• _Assignment_:
For this exercise, transcribe every line of the material exactly and skip the pictures.

• _Records provided_:
---*---

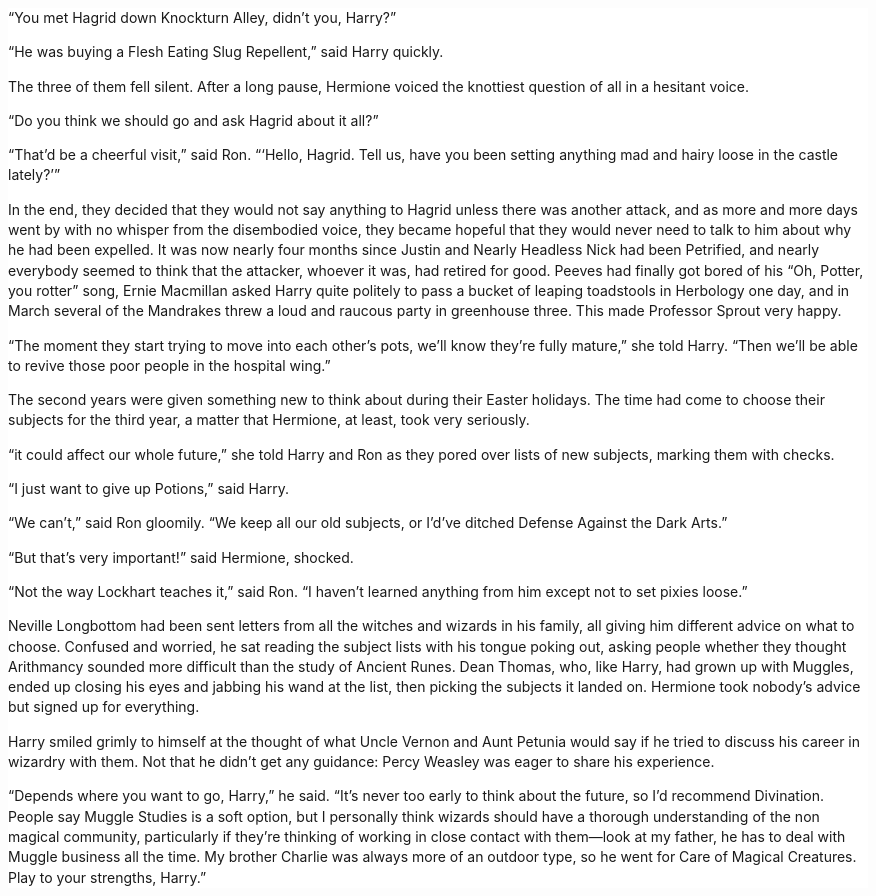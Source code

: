 “You met Hagrid down Knockturn Alley, didn’t you, Harry?” 

“He was buying a Flesh Eating Slug Repellent,” said Harry quickly. 

The three of them fell silent. After a long pause, Hermione voiced the knottiest question of all in a hesitant voice. 

“Do you think we should go and ask Hagrid about it all?” 

“That’d be a cheerful visit,” said Ron. “‘Hello, Hagrid. Tell us, have you been setting anything mad and hairy loose in the castle lately?’” 

In the end, they decided that they would not say anything to Hagrid unless there was another attack, and as more and more days went by with no whisper from the disembodied voice, they became hopeful that they would never need to talk to him about why he had been expelled. It was now nearly four months since Justin and Nearly Headless Nick had been Petrified, and nearly everybody seemed to think that the attacker, whoever it was, had retired for good. Peeves had finally got bored of his “Oh, Potter, you rotter” song, Ernie Macmillan asked Harry quite politely to pass a bucket of leaping toadstools in Herbology one day, and in March several of the Mandrakes threw a loud and raucous party in greenhouse three. This made Professor Sprout very happy. 

“The moment they start trying to move into each other’s pots, we’ll know they’re fully mature,” she told Harry. “Then we’ll be able to revive those poor people in the hospital wing.” 

The second years were given something new to think about during their Easter holidays. The time had come to choose their subjects for the third year, a matter that Hermione, at least, took very seriously. 

“it could affect our whole future,” she told Harry and Ron as they pored over lists of new subjects, marking them with checks. 

“I just want to give up Potions,” said Harry. 

“We can’t,” said Ron gloomily. “We keep all our old subjects, or I’d’ve ditched Defense Against the Dark Arts.” 

“But that’s very important!” said Hermione, shocked. 

“Not the way Lockhart teaches it,” said Ron. “I haven’t learned anything from him except not to set pixies loose.” 

Neville Longbottom had been sent letters from all the witches and wizards in his family, all giving him different advice on what to choose. Confused and worried, he sat reading the subject lists with his tongue poking out, asking people whether they thought Arithmancy sounded more difficult than the study of Ancient Runes. Dean Thomas, who, like Harry, had grown up with Muggles, ended up closing his eyes and jabbing his wand at the list, then picking the subjects it landed on. Hermione took nobody’s advice but signed up for everything. 

Harry smiled grimly to himself at the thought of what Uncle Vernon and Aunt Petunia would say if he tried to discuss his career in wizardry with them. Not that he didn’t get any guidance: Percy Weasley was eager to share his experience. 

“Depends where you want to go, Harry,” he said. “It’s never too early to think about the future, so I’d recommend Divination. People say Muggle Studies is a soft option, but I personally think wizards should have a thorough understanding of the non magical community, particularly if they’re thinking of working in close contact with them—look at my father, he has to deal with Muggle business all the time. My brother Charlie was always more of an outdoor type, so he went for Care of Magical Creatures. Play to your strengths, Harry.” 
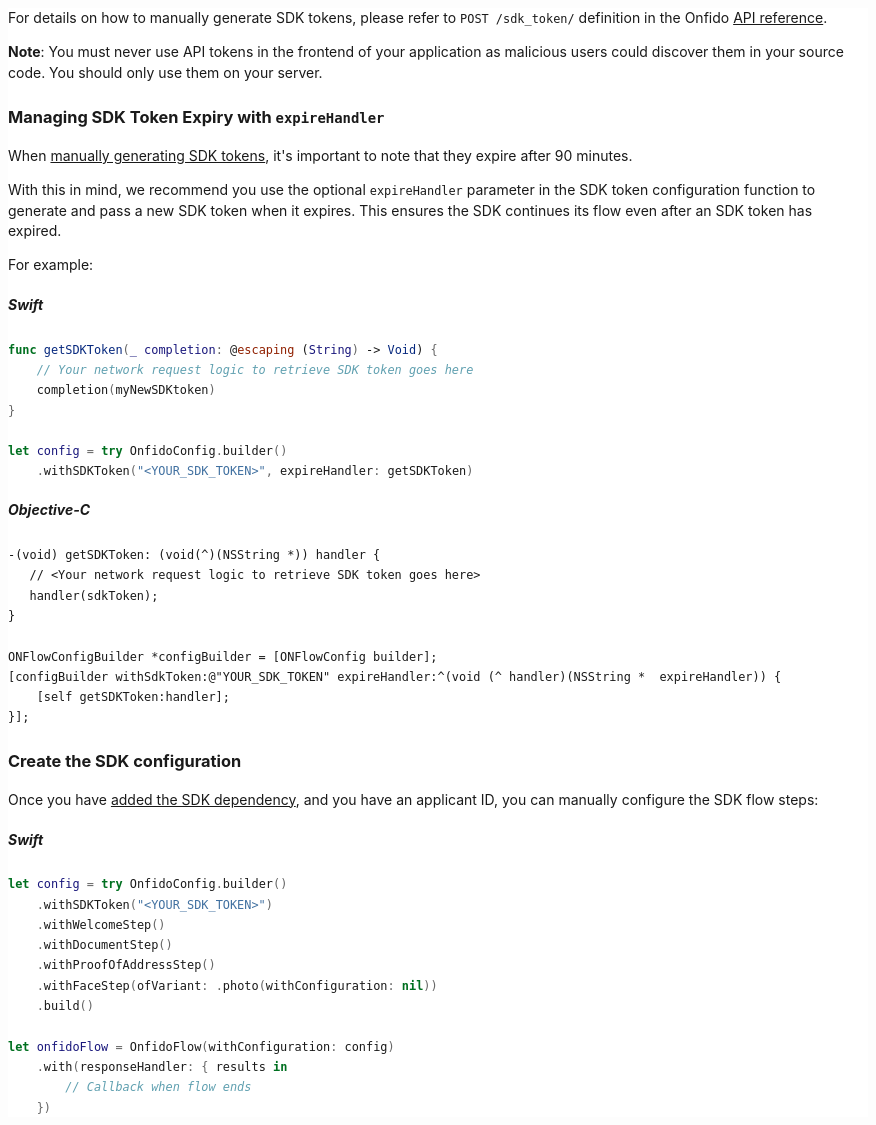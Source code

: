 For details on how to manually generate SDK tokens, please refer to `POST /sdk_token/` definition in the Onfido [API reference](https://documentation.onfido.com/#generate-sdk-token).

**Note**: You must never use API tokens in the frontend of your application as malicious users could discover them in your source code. You should only use them on your server.

### Managing SDK Token Expiry with `expireHandler`

When [manually generating SDK tokens](#sdk-authentication), it's important to note that they expire after 90 minutes.

With this in mind, we recommend you use the optional `expireHandler` parameter in the SDK token configuration function to generate and pass a new SDK token when it expires. This ensures the SDK continues its flow even after an SDK token has expired.

For example:

##### Swift

```swift
func getSDKToken(_ completion: @escaping (String) -> Void) {
    // Your network request logic to retrieve SDK token goes here
    completion(myNewSDKtoken)
}

let config = try OnfidoConfig.builder()
    .withSDKToken("<YOUR_SDK_TOKEN>", expireHandler: getSDKToken)
```

##### Objective-C

```objc
-(void) getSDKToken: (void(^)(NSString *)) handler {
   // <Your network request logic to retrieve SDK token goes here>
   handler(sdkToken);
}

ONFlowConfigBuilder *configBuilder = [ONFlowConfig builder];
[configBuilder withSdkToken:@"YOUR_SDK_TOKEN" expireHandler:^(void (^ handler)(NSString *  expireHandler)) {
    [self getSDKToken:handler];
}];
```

### Create the SDK configuration

Once you have [added the SDK dependency](#add-the-sdk-dependency), and you have an applicant ID, you can manually configure the SDK flow steps:

##### Swift

```swift
let config = try OnfidoConfig.builder()
    .withSDKToken("<YOUR_SDK_TOKEN>")
    .withWelcomeStep()
    .withDocumentStep()
    .withProofOfAddressStep()
    .withFaceStep(ofVariant: .photo(withConfiguration: nil))
    .build()

let onfidoFlow = OnfidoFlow(withConfiguration: config)
    .with(responseHandler: { results in
        // Callback when flow ends
    })
```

---*---

• _Expected answer_:
Source code

: “You met Hagrid down Knockturn Alley, didn’t you, Harry?” 

“He was buying a Flesh Eating Slug Repellent,” said Harry quickly. 

The three of them fell silent. After a long pause, Hermione voiced the knottiest question of all in a hesitant voice. 

“Do you think we should go and ask Hagrid about it all?” 

“That’d be a cheerful visit,” said Ron. “‘Hello, Hagrid. Tell us, have you been setting anything mad and hairy loose in the castle lately?’” 

In the end, they decided that they would not say anything to Hagrid unless there was another attack, and as more and more days went by with no whisper from the disembodied voice, they became hopeful that they would never need to talk to him about why he had been expelled. It was now nearly four months since Justin and Nearly Headless Nick had been Petrified, and nearly everybody seemed to think that the attacker, whoever it was, had retired for good. Peeves had finally got bored of his “Oh, Potter, you rotter” song, Ernie Macmillan asked Harry quite politely to pass a bucket of leaping toadstools in Herbology one day, and in March several of the Mandrakes threw a loud and raucous party in greenhouse three. This made Professor Sprout very happy. 

“The moment they start trying to move into each other’s pots, we’ll know they’re fully mature,” she told Harry. “Then we’ll be able to revive those poor people in the hospital wing.” 

The second years were given something new to think about during their Easter holidays. The time had come to choose their subjects for the third year, a matter that Hermione, at least, took very seriously. 

“it could affect our whole future,” she told Harry and Ron as they pored over lists of new subjects, marking them with checks. 

“I just want to give up Potions,” said Harry. 

“We can’t,” said Ron gloomily. “We keep all our old subjects, or I’d’ve ditched Defense Against the Dark Arts.” 

“But that’s very important!” said Hermione, shocked. 

“Not the way Lockhart teaches it,” said Ron. “I haven’t learned anything from him except not to set pixies loose.” 

Neville Longbottom had been sent letters from all the witches and wizards in his family, all giving him different advice on what to choose. Confused and worried, he sat reading the subject lists with his tongue poking out, asking people whether they thought Arithmancy sounded more difficult than the study of Ancient Runes. Dean Thomas, who, like Harry, had grown up with Muggles, ended up closing his eyes and jabbing his wand at the list, then picking the subjects it landed on. Hermione took nobody’s advice but signed up for everything. 

Harry smiled grimly to himself at the thought of what Uncle Vernon and Aunt Petunia would say if he tried to discuss his career in wizardry with them. Not that he didn’t get any guidance: Percy Weasley was eager to share his experience. 

“Depends where you want to go, Harry,” he said. “It’s never too early to think about the future, so I’d recommend Divination. People say Muggle Studies is a soft option, but I personally think wizards should have a thorough understanding of the non magical community, particularly if they’re thinking of working in close contact with them—look at my father, he has to deal with Muggle business all the time. My brother Charlie was always more of an outdoor type, so he went for Care of Magical Creatures. Play to your strengths, Harry.” 
Source code

: For details on how to manually generate SDK tokens, please refer to `POST /sdk_token/` definition in the Onfido [API reference](https://documentation.onfido.com/#generate-sdk-token).

**Note**: You must never use API tokens in the frontend of your application as malicious users could discover them in your source code. You should only use them on your server.

### Managing SDK Token Expiry with `expireHandler`

When [manually generating SDK tokens](#sdk-authentication), it's important to note that they expire after 90 minutes.

With this in mind, we recommend you use the optional `expireHandler` parameter in the SDK token configuration function to generate and pass a new SDK token when it expires. This ensures the SDK continues its flow even after an SDK token has expired.

For example:

##### Swift

```swift
func getSDKToken(_ completion: @escaping (String) -> Void) {
    // Your network request logic to retrieve SDK token goes here
    completion(myNewSDKtoken)
}

let config = try OnfidoConfig.builder()
    .withSDKToken("<YOUR_SDK_TOKEN>", expireHandler: getSDKToken)
```

##### Objective-C

```objc
-(void) getSDKToken: (void(^)(NSString *)) handler {
   // <Your network request logic to retrieve SDK token goes here>
   handler(sdkToken);
}

ONFlowConfigBuilder *configBuilder = [ONFlowConfig builder];
[configBuilder withSdkToken:@"YOUR_SDK_TOKEN" expireHandler:^(void (^ handler)(NSString *  expireHandler)) {
    [self getSDKToken:handler];
}];
```

### Create the SDK configuration

Once you have [added the SDK dependency](#add-the-sdk-dependency), and you have an applicant ID, you can manually configure the SDK flow steps:

##### Swift

```swift
let config = try OnfidoConfig.builder()
    .withSDKToken("<YOUR_SDK_TOKEN>")
    .withWelcomeStep()
    .withDocumentStep()
    .withProofOfAddressStep()
    .withFaceStep(ofVariant: .photo(withConfiguration: nil))
    .build()

let onfidoFlow = OnfidoFlow(withConfiguration: config)
    .with(responseHandler: { results in
        // Callback when flow ends
    })
```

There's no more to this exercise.